Dataset entries:
_____

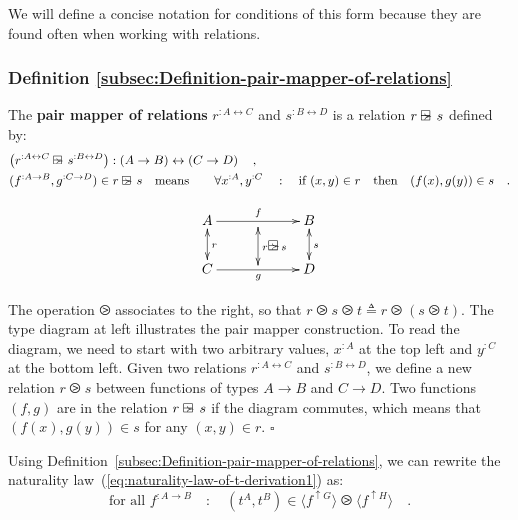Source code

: We will define a concise notation for conditions of this form because
they are found often when working with relations.

\subsubsection{Definition \label{subsec:Definition-pair-mapper-of-relations}\ref{subsec:Definition-pair-mapper-of-relations}}

The \textbf{pair mapper of relations}
$r^{:A\leftrightarrow C}$ and $s^{:B\leftrightarrow D}$ is a relation
$r\varogreaterthan s$ defined by:
\begin{align*}
 & \big(r^{:A\leftrightarrow C}\varogreaterthan s^{:B\leftrightarrow D}\big):\left(A\rightarrow B\right)\leftrightarrow\left(C\rightarrow D\right)\quad,\\
 & (f^{:A\rightarrow B},g^{:C\rightarrow D})\in r\varogreaterthan s\quad\text{means}\quad\quad\forall x^{:A},y^{:C}\quad:\quad\text{if }(x,y)\in r\quad\text{then}\quad(f(x),g(y))\in s\quad.
\end{align*}

\begin{wrapfigure}{i}{0.2\columnwidth}%
\vspace{-2.8\baselineskip}
\[
\xymatrix{\xyScaleY{1.8pc}\xyScaleX{2.2pc}A\ar@{<->}[d]\sp(0.5){r}\ar[rr]\sp(0.5){f} & \ar@{<->}[d(0.9)]\sp(0.55){r\varogreaterthan s} & B\ar@{<->}[d]\sp(0.5){s}\\
C\ar[rr]\sb(0.5){g} &  & D
}
\]

\vspace{-2.5\baselineskip}
\end{wrapfigure}%

\noindent The operation $\ogreaterthan$ associates to the right,
so that $r\ogreaterthan s\ogreaterthan t\triangleq r\ogreaterthan\left(s\ogreaterthan t\right)$.
The type diagram at left illustrates the pair mapper construction.
To read the diagram, we need to start with two arbitrary values, $x^{:A}$
at the top left and $y^{:C}$ at the bottom left. Given two relations
$r^{:A\leftrightarrow C}$ and $s^{:B\leftrightarrow D}$, we define
a new relation $r\ogreaterthan s$ between functions of types $A\rightarrow B$
and $C\rightarrow D$. Two functions $\left(f,g\right)$ are in the
relation $r\varogreaterthan s$ if the diagram commutes, which means
that $(f(x),g(y))\in s$ for any $(x,y)\in r$. $\square$

Using Definition~\ref{subsec:Definition-pair-mapper-of-relations},
we can rewrite the naturality law~(\ref{eq:naturality-law-of-t-derivation1})
as:
\[
\text{for all }f^{:A\rightarrow B}\quad:\quad(t^{A},t^{B})\in\langle f^{\uparrow G}\rangle\ogreaterthan\langle f^{\uparrow H}\rangle\quad.
\]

_____

#### [YOUR GOAL]
Each record should be written out exactly, and each image should be omitted.

#### [SOLUTION]
Source code

: We will define a concise notation for conditions of this form because
they are found often when working with relations.

\subsubsection{Definition \label{subsec:Definition-pair-mapper-of-relations}\ref{subsec:Definition-pair-mapper-of-relations}}

The \textbf{pair mapper of relations}
$r^{:A\leftrightarrow C}$ and $s^{:B\leftrightarrow D}$ is a relation
$r\varogreaterthan s$ defined by:
\begin{align*}
 & \big(r^{:A\leftrightarrow C}\varogreaterthan s^{:B\leftrightarrow D}\big):\left(A\rightarrow B\right)\leftrightarrow\left(C\rightarrow D\right)\quad,\\
 & (f^{:A\rightarrow B},g^{:C\rightarrow D})\in r\varogreaterthan s\quad\text{means}\quad\quad\forall x^{:A},y^{:C}\quad:\quad\text{if }(x,y)\in r\quad\text{then}\quad(f(x),g(y))\in s\quad.
\end{align*}

\begin{wrapfigure}{i}{0.2\columnwidth}%
\vspace{-2.8\baselineskip}
\[
\xymatrix{\xyScaleY{1.8pc}\xyScaleX{2.2pc}A\ar@{<->}[d]\sp(0.5){r}\ar[rr]\sp(0.5){f} & \ar@{<->}[d(0.9)]\sp(0.55){r\varogreaterthan s} & B\ar@{<->}[d]\sp(0.5){s}\\
C\ar[rr]\sb(0.5){g} &  & D
}
\]

\vspace{-2.5\baselineskip}
\end{wrapfigure}%

\noindent The operation $\ogreaterthan$ associates to the right,
so that $r\ogreaterthan s\ogreaterthan t\triangleq r\ogreaterthan\left(s\ogreaterthan t\right)$.
The type diagram at left illustrates the pair mapper construction.
To read the diagram, we need to start with two arbitrary values, $x^{:A}$
at the top left and $y^{:C}$ at the bottom left. Given two relations
$r^{:A\leftrightarrow C}$ and $s^{:B\leftrightarrow D}$, we define
a new relation $r\ogreaterthan s$ between functions of types $A\rightarrow B$
and $C\rightarrow D$. Two functions $\left(f,g\right)$ are in the
relation $r\varogreaterthan s$ if the diagram commutes, which means
that $(f(x),g(y))\in s$ for any $(x,y)\in r$. $\square$

Using Definition~\ref{subsec:Definition-pair-mapper-of-relations},
we can rewrite the naturality law~(\ref{eq:naturality-law-of-t-derivation1})
as:
\[
\text{for all }f^{:A\rightarrow B}\quad:\quad(t^{A},t^{B})\in\langle f^{\uparrow G}\rangle\ogreaterthan\langle f^{\uparrow H}\rangle\quad.
\]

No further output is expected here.